I’ve been using a Nexus 7 (from Google and Asus) for the last seven months, and I’ve really enjoyed it. It’s a nearly perfect device—at least for my needs. It replaced my third generation iPad (which my wife and daughter now share) and my HTC Evo phone.
Here are seven things I love about it, in no particular order:
- It’s fast. When I tap, it responds. It doesn’t get sluggish or laggy like other Android tablets I’ve tried. It’s performance is on par with the iPad.
- It’s sharp. One of my primary uses is reading (primarily using the Vyrso, Bible, and Faithlife apps), so it’s important to me that text looks crisp. The 1280×800 screen delivers well.
- It’s comfortable. It’s light, feels good, and can be used with one hand. That makes it ideal for extended use and multitasking (like holding my wife, daughter, or son with my other arm).
- It’s portable. I can easily carry it with me in the back pocket of most of my jeans and the front pocket of my dress pants. If I’m wearing a coat, it fits in any pocket. One of my biggest frustrations with the iPad was its portability.

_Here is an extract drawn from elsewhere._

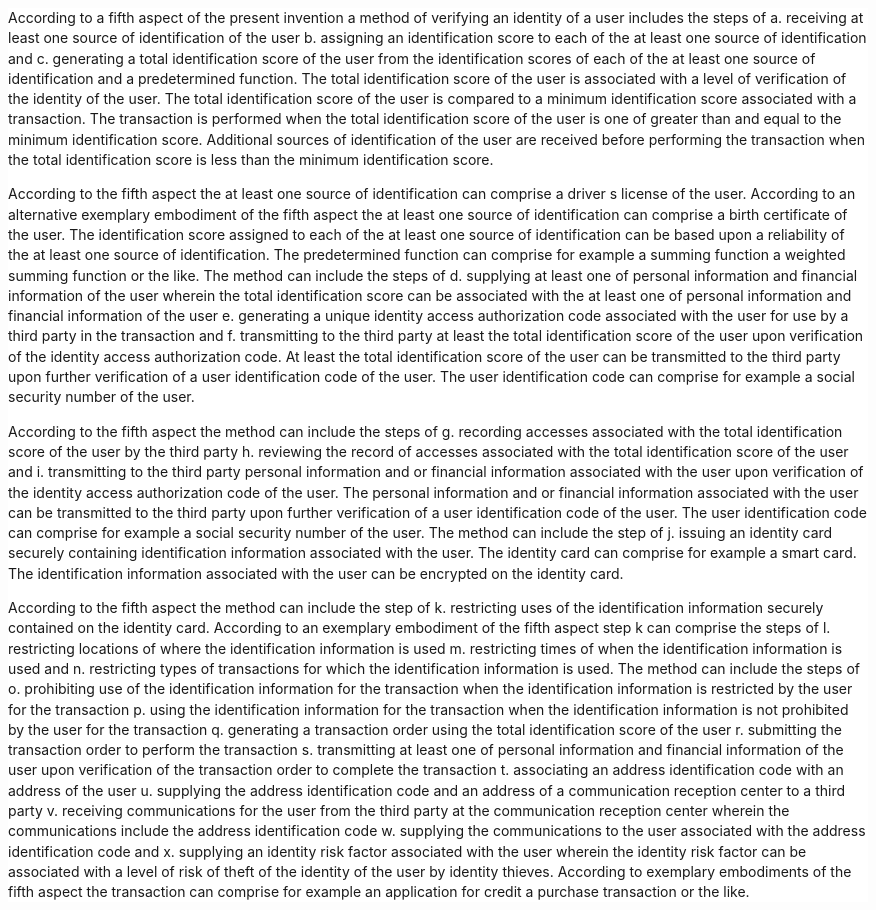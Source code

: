 According to a fifth aspect of the present invention a method of verifying an identity of a user includes the steps of a. receiving at least one source of identification of the user b. assigning an identification score to each of the at least one source of identification and c. generating a total identification score of the user from the identification scores of each of the at least one source of identification and a predetermined function. The total identification score of the user is associated with a level of verification of the identity of the user. The total identification score of the user is compared to a minimum identification score associated with a transaction. The transaction is performed when the total identification score of the user is one of greater than and equal to the minimum identification score. Additional sources of identification of the user are received before performing the transaction when the total identification score is less than the minimum identification score.

According to the fifth aspect the at least one source of identification can comprise a driver s license of the user. According to an alternative exemplary embodiment of the fifth aspect the at least one source of identification can comprise a birth certificate of the user. The identification score assigned to each of the at least one source of identification can be based upon a reliability of the at least one source of identification. The predetermined function can comprise for example a summing function a weighted summing function or the like. The method can include the steps of d. supplying at least one of personal information and financial information of the user wherein the total identification score can be associated with the at least one of personal information and financial information of the user e. generating a unique identity access authorization code associated with the user for use by a third party in the transaction and f. transmitting to the third party at least the total identification score of the user upon verification of the identity access authorization code. At least the total identification score of the user can be transmitted to the third party upon further verification of a user identification code of the user. The user identification code can comprise for example a social security number of the user.

According to the fifth aspect the method can include the steps of g. recording accesses associated with the total identification score of the user by the third party h. reviewing the record of accesses associated with the total identification score of the user and i. transmitting to the third party personal information and or financial information associated with the user upon verification of the identity access authorization code of the user. The personal information and or financial information associated with the user can be transmitted to the third party upon further verification of a user identification code of the user. The user identification code can comprise for example a social security number of the user. The method can include the step of j. issuing an identity card securely containing identification information associated with the user. The identity card can comprise for example a smart card. The identification information associated with the user can be encrypted on the identity card.

According to the fifth aspect the method can include the step of k. restricting uses of the identification information securely contained on the identity card. According to an exemplary embodiment of the fifth aspect step k can comprise the steps of l. restricting locations of where the identification information is used m. restricting times of when the identification information is used and n. restricting types of transactions for which the identification information is used. The method can include the steps of o. prohibiting use of the identification information for the transaction when the identification information is restricted by the user for the transaction p. using the identification information for the transaction when the identification information is not prohibited by the user for the transaction q. generating a transaction order using the total identification score of the user r. submitting the transaction order to perform the transaction s. transmitting at least one of personal information and financial information of the user upon verification of the transaction order to complete the transaction t. associating an address identification code with an address of the user u. supplying the address identification code and an address of a communication reception center to a third party v. receiving communications for the user from the third party at the communication reception center wherein the communications include the address identification code w. supplying the communications to the user associated with the address identification code and x. supplying an identity risk factor associated with the user wherein the identity risk factor can be associated with a level of risk of theft of the identity of the user by identity thieves. According to exemplary embodiments of the fifth aspect the transaction can comprise for example an application for credit a purchase transaction or the like.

- It’s affordable. What you get for the price—around $200 for the 16 GB version—is well worth it.
- It’s Google. I love the Google ecosystem. I use most of Google’s services, and it brings them all together nicely—including the new Google Now. Unlike other devices, there’s no extra junk that I don’t want and can’t remove. As Google releases new OS updates, Nexus 7 owners are among the first to get them.
- It’s compatible. Since it’s sold really well, most app developers make sure their apps work well on it. There have been very few issues with compatibility, and most have been addressed fairly quickly.
At this price it’s hard to complain, but if I could, I’d change three things about it:
- Add a rear-facing camera. I used to use my iPad to capture brain dumps on my whiteboard at work and store them in Evernote. I’ve really missed not being able to do that with my Nexus 7. I’ve also missed not being able to snap photos of my wife and kids when I don’t have my DSLR handy.
- Increase the screen resolution to 1920×1200. The 1280×800 resolution (216 ppi) is good, but it’s not quite as crisp as the iPad’s 2048×1536 (264 ppi) or the Nexus 10′s 2560×1600 (300 ppi). Since I use mine primarily for reading, I’d like the text to be as crisp as possible. At 1920×1200 it would be 323 ppi.
- Include the Android phone app and integrate with Gmail calling. I don’t have a phone anymore. My wife’s died, and I gave her mine. I use my Nexus 7 to take and make calls when I’m not home, and it gets the job done. I use the Talkatone app with my Google Voice number, which leverages Gmail’s free VOIP calling. It works, but it’s not the best UI. I understand why they don’t, but I’d love it if Google would include the phone app and integrate it with their (currently) free VOIP service.
If they address these three concerns, I’d easily be willing to pay an extra $100+ for a second generation device, which is rumored to arrive this summer.